Saved entries
◇ ◇ ◇ ◇
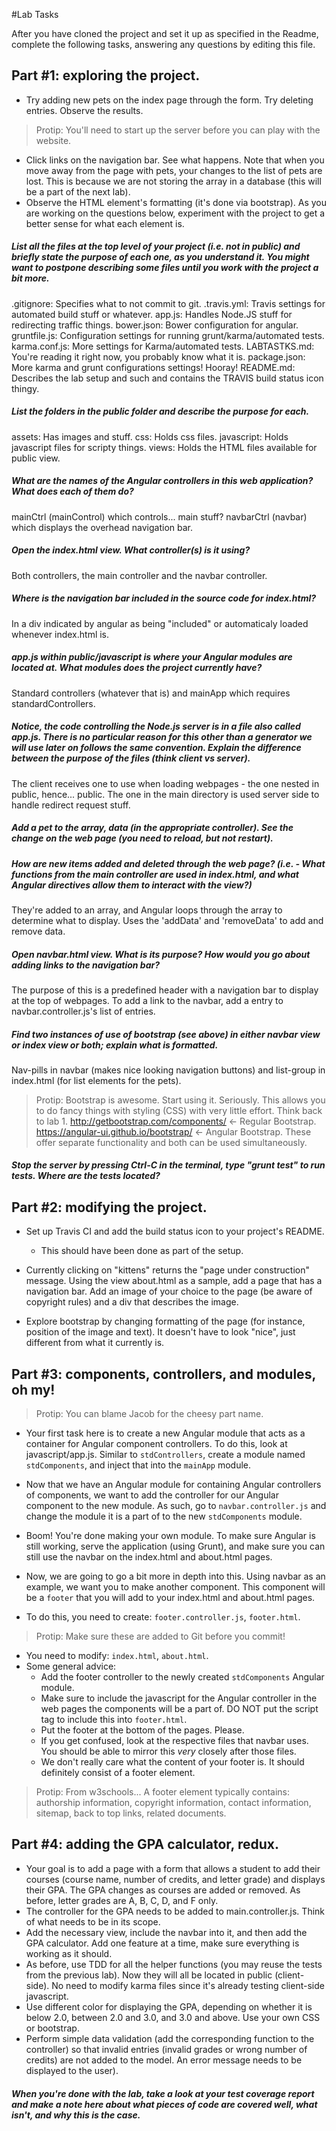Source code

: #Lab Tasks

After you have cloned the project and set it up as specified in the Readme, complete the following tasks, answering any
questions by editing this file. 

## Part #1: exploring the project.

- Try adding new pets on the index page through the form. Try deleting entries. Observe the results. 

> Protip: You'll need to start up the server before you can play with the website.

- Click links on the navigation bar. See what happens. Note that when you move away from the page with pets, your changes to the list of pets are lost. This is because we are not storing the array in a database (this will be a part of the next lab). 
- Observe the HTML element's formatting (it's done via bootstrap). As you are working on the questions below, experiment with the project to get a better sense for what each element is. 

##### List all the files at the top level of your project (i.e. not in public) and briefly state the purpose of each one, as you understand it. You might want to postpone describing some files until you work with the project a bit more. 
.gitignore: Specifies what to not commit to git.
.travis.yml: Travis settings for automated build stuff or whatever.
app.js: Handles Node.JS stuff for redirecting traffic things.
bower.json: Bower configuration for angular.
gruntfile.js: Configuration settings for running grunt/karma/automated tests.
karma.conf.js: More settings for Karma/automated tests.
LABTASTKS.md: You're reading it right now, you probably know what it is.
package.json: More karma and grunt configurations settings! Hooray!
README.md: Describes the lab setup and such and contains the TRAVIS build status icon thingy.

##### List the folders in the public folder and describe the purpose for each.
assets: Has images and stuff.
css: Holds css files.
javascript: Holds javascript files for scripty things.
views: Holds the HTML files available for public view.

##### What are the names of the Angular controllers in this web application? What does each of them do?
mainCtrl (mainControl) which controls... main stuff?
navbarCtrl (navbar) which displays the overhead navigation bar.

##### Open the index.html view. What controller(s) is it using?
Both controllers, the main controller and the navbar controller.

##### Where is the navigation bar included in the source code for index.html?
In a div indicated by angular as being "included" or automaticaly loaded whenever index.html is.

##### app.js within public/javascript is where your Angular modules are located at. What modules does the project currently have?
Standard controllers (whatever that is) and mainApp which requires standardControllers.

##### Notice, the code controlling the Node.js server is in a file also called app.js. There is no particular reason for this other than a generator we will use later on follows the same convention. Explain the difference between the purpose of the files (think client vs server).
The client receives one to use when loading webpages - the one nested in public, hence... public. The one in the main directory is used server side to handle redirect request stuff.

##### Add a pet to the array, data (in the appropriate controller). See the change on the web page (you need to reload, but not restart).
##### How are new items added and deleted through the web page? (i.e. - What functions from the main controller are used in index.html, and what Angular directives allow them to interact with the view?)
They're added to an array, and Angular loops through the array to determine what to display. Uses the 'addData' and 'removeData' to add and remove data.

##### Open navbar.html view. What is its purpose? How would you go about adding links to the navigation bar?
The purpose of this is a predefined header with a navigation bar to display at the top of webpages. To add a link to the navbar, add a entry to navbar.controller.js's list of entries.

##### Find two instances of use of bootstrap (see above) in either navbar view or index view or both; explain what is formatted.
Nav-pills in navbar (makes nice looking navigation buttons) and list-group in index.html (for list elements for the pets).

>Protip: Bootstrap is awesome. Start using it. Seriously. This allows you to do fancy things with styling (CSS) with very little effort. Think back to lab 1. http://getbootstrap.com/components/ <- Regular Bootstrap. https://angular-ui.github.io/bootstrap/ <- Angular Bootstrap. These offer separate functionality and both can be used simultaneously.

##### Stop the server by pressing Ctrl-C in the terminal, type "grunt test" to run tests. Where are the tests located?

## Part #2: modifying the project.

- Set up Travis CI and add the build status icon to your project's README.
  - This should have been done as part of the setup.

- Currently clicking on "kittens" returns the "page under construction" message. Using the view about.html as a sample, add a page that has a navigation bar. Add an image of your choice to the page (be aware of copyright rules) and a div that describes the image. 
- Explore bootstrap by changing formatting of the page (for instance, position of the image and text). It doesn't have to look "nice", just different from what it currently is. 

## Part #3: components, controllers, and modules, oh my!

>Protip: You can blame Jacob for the cheesy part name.

- Your first task here is to create a new Angular module that acts as a container for Angular component controllers. To do this, look at javascript/app.js. Similar to `stdControllers`, create a module named `stdComponents`, and inject that into the `mainApp` module.
- Now that we have an Angular module for containing Angular controllers of components, we want to add the controller for our Angular component to the new module. As such, go to `navbar.controller.js` and change the module it is a part of to the new `stdComponents` module.
- Boom! You're done making your own module. To make sure Angular is still working, serve the application (using Grunt), and make sure you can still use the navbar on the index.html and about.html pages.

- Now, we are going to go a bit more in depth into this. Using navbar as an example, we want you to make another component. This component will be a `footer` that you will add to your index.html and about.html pages.
- To do this, you need to create: `footer.controller.js`, `footer.html`.

>Protip: Make sure these are added to Git before you commit!

- You need to modify: `index.html`, `about.html`.
- Some general advice:
  - Add the footer controller to the newly created `stdComponents` Angular module.
  - Make sure to include the javascript for the Angular controller in the web pages the components will be a part of. DO NOT put the script tag to include this into `footer.html`.
  - Put the footer at the bottom of the pages. Please.
  - If you get confused, look at the respective files that navbar uses. You should be able to mirror this _very_ closely after those files.
  - We don't really care what the content of your footer is. It should definitely consist of a footer element.

>Protip: From w3schools... A footer element typically contains: authorship information, copyright information, contact information, sitemap, back to top links, related documents.


## Part #4: adding the GPA calculator, redux.
- Your goal is to add a page with a form that allows a student to add their courses (course name, number of credits, and letter grade) and displays their GPA. The GPA changes as courses are added or removed. As before, letter grades are A, B, C, D, and F only. 
- The controller for the GPA needs to be added to main.controller.js. Think of what needs to be in its scope. 
- Add the necessary view, include the navbar into it, and then add the GPA calculator. Add one feature at a time, make sure everything is working as it should. 
- As before, use TDD for all the helper functions (you may reuse the tests from the previous lab). Now they will all be located in public (client-side). No need to modify karma files since it's already testing client-side javascript. 
- Use different color for displaying the GPA, depending on whether it is below 2.0, between 2.0 and 3.0, and 3.0 and above. Use your own CSS or bootstrap. 
- Perform simple data validation (add the corresponding function to the controller) so that invalid entries (invalid grades or wrong number of credits) are not added to the model. An error message needs to be displayed to the user). 

##### When you're done with the lab, take a look at your test coverage report and make a note here about what pieces of code are covered well, what isn't, and why this is the case.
◇ ◇ ◇ ◇
# Assignment
When copying the entries above, keep each word as it is and exclude any image.

# Reply to the task
Source code

: #Lab Tasks

After you have cloned the project and set it up as specified in the Readme, complete the following tasks, answering any
questions by editing this file. 

## Part #1: exploring the project.

- Try adding new pets on the index page through the form. Try deleting entries. Observe the results. 

> Protip: You'll need to start up the server before you can play with the website.

- Click links on the navigation bar. See what happens. Note that when you move away from the page with pets, your changes to the list of pets are lost. This is because we are not storing the array in a database (this will be a part of the next lab). 
- Observe the HTML element's formatting (it's done via bootstrap). As you are working on the questions below, experiment with the project to get a better sense for what each element is. 

##### List all the files at the top level of your project (i.e. not in public) and briefly state the purpose of each one, as you understand it. You might want to postpone describing some files until you work with the project a bit more. 
.gitignore: Specifies what to not commit to git.
.travis.yml: Travis settings for automated build stuff or whatever.
app.js: Handles Node.JS stuff for redirecting traffic things.
bower.json: Bower configuration for angular.
gruntfile.js: Configuration settings for running grunt/karma/automated tests.
karma.conf.js: More settings for Karma/automated tests.
LABTASTKS.md: You're reading it right now, you probably know what it is.
package.json: More karma and grunt configurations settings! Hooray!
README.md: Describes the lab setup and such and contains the TRAVIS build status icon thingy.

##### List the folders in the public folder and describe the purpose for each.
assets: Has images and stuff.
css: Holds css files.
javascript: Holds javascript files for scripty things.
views: Holds the HTML files available for public view.

##### What are the names of the Angular controllers in this web application? What does each of them do?
mainCtrl (mainControl) which controls... main stuff?
navbarCtrl (navbar) which displays the overhead navigation bar.

##### Open the index.html view. What controller(s) is it using?
Both controllers, the main controller and the navbar controller.

##### Where is the navigation bar included in the source code for index.html?
In a div indicated by angular as being "included" or automaticaly loaded whenever index.html is.

##### app.js within public/javascript is where your Angular modules are located at. What modules does the project currently have?
Standard controllers (whatever that is) and mainApp which requires standardControllers.

##### Notice, the code controlling the Node.js server is in a file also called app.js. There is no particular reason for this other than a generator we will use later on follows the same convention. Explain the difference between the purpose of the files (think client vs server).
The client receives one to use when loading webpages - the one nested in public, hence... public. The one in the main directory is used server side to handle redirect request stuff.

##### Add a pet to the array, data (in the appropriate controller). See the change on the web page (you need to reload, but not restart).
##### How are new items added and deleted through the web page? (i.e. - What functions from the main controller are used in index.html, and what Angular directives allow them to interact with the view?)
They're added to an array, and Angular loops through the array to determine what to display. Uses the 'addData' and 'removeData' to add and remove data.

##### Open navbar.html view. What is its purpose? How would you go about adding links to the navigation bar?
The purpose of this is a predefined header with a navigation bar to display at the top of webpages. To add a link to the navbar, add a entry to navbar.controller.js's list of entries.

##### Find two instances of use of bootstrap (see above) in either navbar view or index view or both; explain what is formatted.
Nav-pills in navbar (makes nice looking navigation buttons) and list-group in index.html (for list elements for the pets).

>Protip: Bootstrap is awesome. Start using it. Seriously. This allows you to do fancy things with styling (CSS) with very little effort. Think back to lab 1. http://getbootstrap.com/components/ <- Regular Bootstrap. https://angular-ui.github.io/bootstrap/ <- Angular Bootstrap. These offer separate functionality and both can be used simultaneously.

##### Stop the server by pressing Ctrl-C in the terminal, type "grunt test" to run tests. Where are the tests located?

## Part #2: modifying the project.

- Set up Travis CI and add the build status icon to your project's README.
  - This should have been done as part of the setup.

- Currently clicking on "kittens" returns the "page under construction" message. Using the view about.html as a sample, add a page that has a navigation bar. Add an image of your choice to the page (be aware of copyright rules) and a div that describes the image. 
- Explore bootstrap by changing formatting of the page (for instance, position of the image and text). It doesn't have to look "nice", just different from what it currently is. 

## Part #3: components, controllers, and modules, oh my!

>Protip: You can blame Jacob for the cheesy part name.

- Your first task here is to create a new Angular module that acts as a container for Angular component controllers. To do this, look at javascript/app.js. Similar to `stdControllers`, create a module named `stdComponents`, and inject that into the `mainApp` module.
- Now that we have an Angular module for containing Angular controllers of components, we want to add the controller for our Angular component to the new module. As such, go to `navbar.controller.js` and change the module it is a part of to the new `stdComponents` module.
- Boom! You're done making your own module. To make sure Angular is still working, serve the application (using Grunt), and make sure you can still use the navbar on the index.html and about.html pages.

- Now, we are going to go a bit more in depth into this. Using navbar as an example, we want you to make another component. This component will be a `footer` that you will add to your index.html and about.html pages.
- To do this, you need to create: `footer.controller.js`, `footer.html`.

>Protip: Make sure these are added to Git before you commit!

- You need to modify: `index.html`, `about.html`.
- Some general advice:
  - Add the footer controller to the newly created `stdComponents` Angular module.
  - Make sure to include the javascript for the Angular controller in the web pages the components will be a part of. DO NOT put the script tag to include this into `footer.html`.
  - Put the footer at the bottom of the pages. Please.
  - If you get confused, look at the respective files that navbar uses. You should be able to mirror this _very_ closely after those files.
  - We don't really care what the content of your footer is. It should definitely consist of a footer element.

>Protip: From w3schools... A footer element typically contains: authorship information, copyright information, contact information, sitemap, back to top links, related documents.


## Part #4: adding the GPA calculator, redux.
- Your goal is to add a page with a form that allows a student to add their courses (course name, number of credits, and letter grade) and displays their GPA. The GPA changes as courses are added or removed. As before, letter grades are A, B, C, D, and F only. 
- The controller for the GPA needs to be added to main.controller.js. Think of what needs to be in its scope. 
- Add the necessary view, include the navbar into it, and then add the GPA calculator. Add one feature at a time, make sure everything is working as it should. 
- As before, use TDD for all the helper functions (you may reuse the tests from the previous lab). Now they will all be located in public (client-side). No need to modify karma files since it's already testing client-side javascript. 
- Use different color for displaying the GPA, depending on whether it is below 2.0, between 2.0 and 3.0, and 3.0 and above. Use your own CSS or bootstrap. 
- Perform simple data validation (add the corresponding function to the controller) so that invalid entries (invalid grades or wrong number of credits) are not added to the model. An error message needs to be displayed to the user). 

##### When you're done with the lab, take a look at your test coverage report and make a note here about what pieces of code are covered well, what isn't, and why this is the case.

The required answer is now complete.